-- EXERCISE MATERIALS follows --
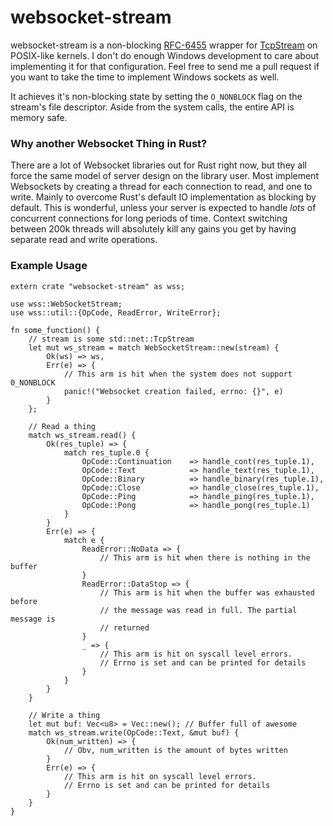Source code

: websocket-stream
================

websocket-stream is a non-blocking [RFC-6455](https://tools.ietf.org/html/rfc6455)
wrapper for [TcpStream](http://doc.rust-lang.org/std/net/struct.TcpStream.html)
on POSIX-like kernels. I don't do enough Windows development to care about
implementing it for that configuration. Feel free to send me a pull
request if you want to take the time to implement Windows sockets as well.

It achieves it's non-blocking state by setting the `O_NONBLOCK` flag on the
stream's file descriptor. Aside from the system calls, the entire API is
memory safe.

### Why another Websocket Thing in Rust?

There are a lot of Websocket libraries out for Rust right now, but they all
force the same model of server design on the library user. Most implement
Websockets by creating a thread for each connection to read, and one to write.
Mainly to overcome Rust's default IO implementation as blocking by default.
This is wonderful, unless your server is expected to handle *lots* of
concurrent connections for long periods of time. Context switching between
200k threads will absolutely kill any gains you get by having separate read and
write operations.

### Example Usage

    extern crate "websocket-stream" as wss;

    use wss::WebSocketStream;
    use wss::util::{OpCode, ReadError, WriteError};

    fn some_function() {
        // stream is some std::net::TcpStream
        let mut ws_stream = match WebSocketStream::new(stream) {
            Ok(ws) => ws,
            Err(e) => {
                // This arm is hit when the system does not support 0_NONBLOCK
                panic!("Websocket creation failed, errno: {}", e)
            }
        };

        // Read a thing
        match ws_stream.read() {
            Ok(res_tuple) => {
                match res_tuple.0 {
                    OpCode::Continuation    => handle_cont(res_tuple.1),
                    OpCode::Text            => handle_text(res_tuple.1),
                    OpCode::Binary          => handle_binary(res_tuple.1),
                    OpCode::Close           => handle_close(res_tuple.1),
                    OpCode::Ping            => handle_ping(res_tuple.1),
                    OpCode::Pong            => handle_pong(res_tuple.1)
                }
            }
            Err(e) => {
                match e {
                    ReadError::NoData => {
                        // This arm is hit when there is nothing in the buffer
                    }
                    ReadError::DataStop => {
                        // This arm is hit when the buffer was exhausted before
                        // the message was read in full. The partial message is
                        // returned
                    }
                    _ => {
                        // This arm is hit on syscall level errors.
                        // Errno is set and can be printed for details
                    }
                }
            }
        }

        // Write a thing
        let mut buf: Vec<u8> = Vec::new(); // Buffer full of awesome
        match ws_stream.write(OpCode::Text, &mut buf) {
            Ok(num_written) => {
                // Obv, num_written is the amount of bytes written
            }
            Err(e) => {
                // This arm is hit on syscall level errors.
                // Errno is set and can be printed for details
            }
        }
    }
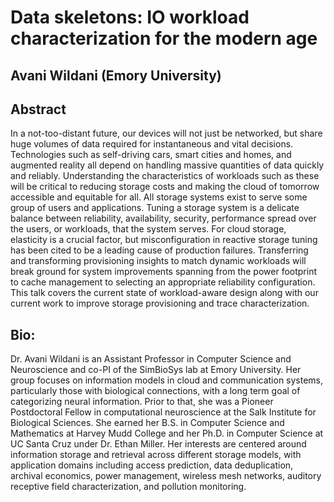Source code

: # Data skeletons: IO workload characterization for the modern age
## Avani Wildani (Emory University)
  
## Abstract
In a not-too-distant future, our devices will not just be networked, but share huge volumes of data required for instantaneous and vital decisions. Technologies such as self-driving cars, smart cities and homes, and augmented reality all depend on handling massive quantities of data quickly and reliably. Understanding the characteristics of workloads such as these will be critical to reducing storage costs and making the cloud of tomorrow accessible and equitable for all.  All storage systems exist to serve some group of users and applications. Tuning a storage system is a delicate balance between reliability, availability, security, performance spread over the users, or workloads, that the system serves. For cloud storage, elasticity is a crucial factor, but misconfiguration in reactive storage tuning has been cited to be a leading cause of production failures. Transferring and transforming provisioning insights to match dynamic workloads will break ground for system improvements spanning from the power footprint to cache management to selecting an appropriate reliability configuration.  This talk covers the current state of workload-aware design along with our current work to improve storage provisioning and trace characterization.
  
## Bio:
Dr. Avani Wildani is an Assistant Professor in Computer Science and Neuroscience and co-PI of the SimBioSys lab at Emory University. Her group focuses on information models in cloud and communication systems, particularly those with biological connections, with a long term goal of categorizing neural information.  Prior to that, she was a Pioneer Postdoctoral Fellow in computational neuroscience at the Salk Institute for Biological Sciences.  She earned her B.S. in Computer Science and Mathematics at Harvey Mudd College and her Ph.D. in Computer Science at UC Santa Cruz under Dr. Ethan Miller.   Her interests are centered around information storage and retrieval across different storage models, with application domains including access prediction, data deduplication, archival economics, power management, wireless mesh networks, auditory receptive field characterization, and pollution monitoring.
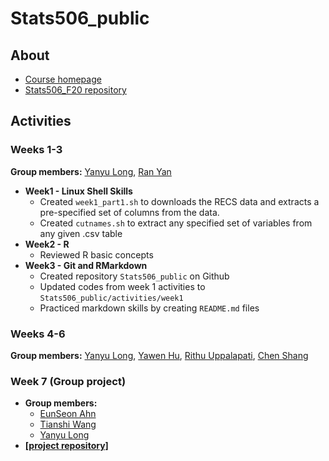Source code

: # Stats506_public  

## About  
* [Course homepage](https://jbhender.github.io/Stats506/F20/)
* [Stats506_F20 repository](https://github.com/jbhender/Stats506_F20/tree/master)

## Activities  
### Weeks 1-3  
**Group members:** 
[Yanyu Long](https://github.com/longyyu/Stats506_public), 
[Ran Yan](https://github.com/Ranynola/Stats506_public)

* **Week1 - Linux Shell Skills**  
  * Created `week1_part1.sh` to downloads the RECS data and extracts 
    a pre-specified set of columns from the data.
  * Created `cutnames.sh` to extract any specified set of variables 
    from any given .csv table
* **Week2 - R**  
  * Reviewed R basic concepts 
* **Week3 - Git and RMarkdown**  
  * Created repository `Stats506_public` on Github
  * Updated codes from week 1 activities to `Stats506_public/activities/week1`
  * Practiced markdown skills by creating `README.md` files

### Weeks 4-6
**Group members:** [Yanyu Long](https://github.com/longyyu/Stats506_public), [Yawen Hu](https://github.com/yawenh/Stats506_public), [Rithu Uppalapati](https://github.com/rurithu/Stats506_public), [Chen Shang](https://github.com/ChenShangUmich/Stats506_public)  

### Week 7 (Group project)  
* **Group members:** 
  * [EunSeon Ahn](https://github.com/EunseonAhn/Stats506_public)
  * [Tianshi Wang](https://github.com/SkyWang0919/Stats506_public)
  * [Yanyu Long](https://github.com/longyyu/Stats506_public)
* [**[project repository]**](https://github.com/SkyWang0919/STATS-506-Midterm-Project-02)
-- EXERCISE MATERIALS concluded --
-- EXERCISE MATERIALS follows --
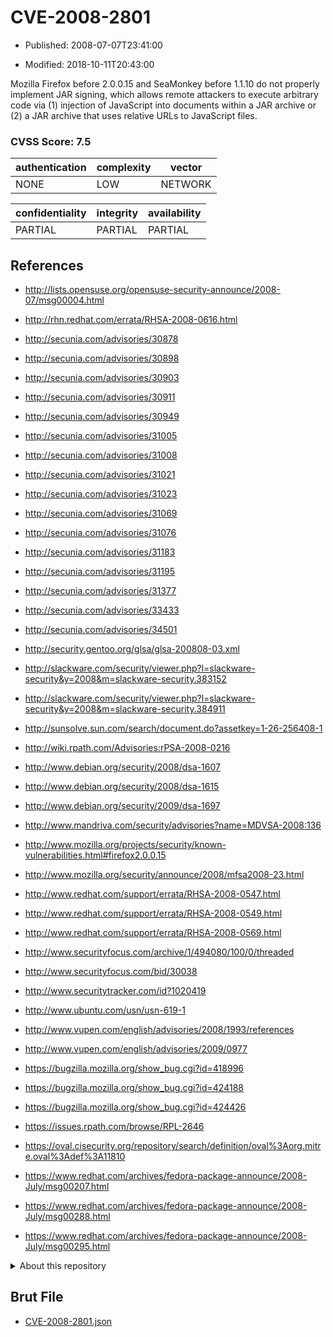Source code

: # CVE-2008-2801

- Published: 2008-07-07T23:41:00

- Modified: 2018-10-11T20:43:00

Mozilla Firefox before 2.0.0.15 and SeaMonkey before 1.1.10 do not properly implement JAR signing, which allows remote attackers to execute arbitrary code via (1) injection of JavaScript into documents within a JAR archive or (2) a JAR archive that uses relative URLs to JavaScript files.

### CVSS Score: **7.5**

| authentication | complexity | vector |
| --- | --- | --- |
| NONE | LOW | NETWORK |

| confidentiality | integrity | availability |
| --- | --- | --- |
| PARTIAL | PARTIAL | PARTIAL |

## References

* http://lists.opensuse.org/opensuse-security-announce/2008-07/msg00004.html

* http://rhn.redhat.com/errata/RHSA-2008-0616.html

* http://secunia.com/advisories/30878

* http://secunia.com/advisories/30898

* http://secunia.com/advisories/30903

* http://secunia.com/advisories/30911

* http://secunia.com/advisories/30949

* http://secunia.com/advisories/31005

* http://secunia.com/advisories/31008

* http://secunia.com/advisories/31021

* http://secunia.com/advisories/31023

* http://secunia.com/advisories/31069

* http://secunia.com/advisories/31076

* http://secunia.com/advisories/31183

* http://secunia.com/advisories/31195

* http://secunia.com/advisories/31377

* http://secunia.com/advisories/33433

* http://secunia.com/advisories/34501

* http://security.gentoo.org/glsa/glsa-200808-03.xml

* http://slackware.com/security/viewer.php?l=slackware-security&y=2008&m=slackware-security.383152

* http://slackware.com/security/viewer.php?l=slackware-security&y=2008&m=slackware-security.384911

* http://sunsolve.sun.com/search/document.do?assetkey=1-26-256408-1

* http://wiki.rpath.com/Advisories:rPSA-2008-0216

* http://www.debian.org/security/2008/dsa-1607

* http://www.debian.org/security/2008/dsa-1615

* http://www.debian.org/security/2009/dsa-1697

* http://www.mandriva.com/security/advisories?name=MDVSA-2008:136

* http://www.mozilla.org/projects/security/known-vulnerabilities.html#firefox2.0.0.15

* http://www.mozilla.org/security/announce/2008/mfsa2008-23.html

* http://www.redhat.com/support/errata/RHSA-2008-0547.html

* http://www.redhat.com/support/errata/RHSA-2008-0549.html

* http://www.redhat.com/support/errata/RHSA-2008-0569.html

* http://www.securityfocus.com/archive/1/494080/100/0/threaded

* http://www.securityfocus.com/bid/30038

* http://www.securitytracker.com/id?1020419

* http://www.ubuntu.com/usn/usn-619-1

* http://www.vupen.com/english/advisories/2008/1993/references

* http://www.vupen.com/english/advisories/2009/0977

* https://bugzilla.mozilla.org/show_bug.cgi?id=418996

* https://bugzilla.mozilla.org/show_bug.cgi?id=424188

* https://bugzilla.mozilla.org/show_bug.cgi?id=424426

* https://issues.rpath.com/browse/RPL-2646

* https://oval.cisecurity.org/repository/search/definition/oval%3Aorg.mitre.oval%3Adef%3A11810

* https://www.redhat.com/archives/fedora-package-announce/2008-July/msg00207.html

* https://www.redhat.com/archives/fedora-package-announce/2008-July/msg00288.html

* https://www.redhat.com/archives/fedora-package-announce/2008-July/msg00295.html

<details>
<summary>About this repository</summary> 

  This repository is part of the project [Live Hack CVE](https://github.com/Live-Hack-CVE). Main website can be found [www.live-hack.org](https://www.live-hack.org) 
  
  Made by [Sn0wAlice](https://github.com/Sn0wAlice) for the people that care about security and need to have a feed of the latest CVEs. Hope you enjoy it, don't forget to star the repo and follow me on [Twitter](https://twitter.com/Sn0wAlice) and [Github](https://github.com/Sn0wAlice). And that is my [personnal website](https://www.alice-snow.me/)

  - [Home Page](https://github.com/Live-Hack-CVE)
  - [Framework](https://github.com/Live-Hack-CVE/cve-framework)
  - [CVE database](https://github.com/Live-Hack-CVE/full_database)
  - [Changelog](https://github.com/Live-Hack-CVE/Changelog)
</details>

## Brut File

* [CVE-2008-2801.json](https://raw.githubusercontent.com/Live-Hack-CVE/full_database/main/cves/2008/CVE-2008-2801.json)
-- EXERCISE MATERIALS concluded --
-- PROBLEM TO WORK ON --
Look above for the line with "on POSIX-like kernels." and the line with "memory safe.". Retype those two lines and every line between them exactly, adding nothing.

-- ANSWER BOX --
on POSIX-like kernels. I don't do enough Windows development to care about
implementing it for that configuration. Feel free to send me a pull
request if you want to take the time to implement Windows sockets as well.

It achieves it's non-blocking state by setting the `O_NONBLOCK` flag on the
stream's file descriptor. Aside from the system calls, the entire API is
memory safe.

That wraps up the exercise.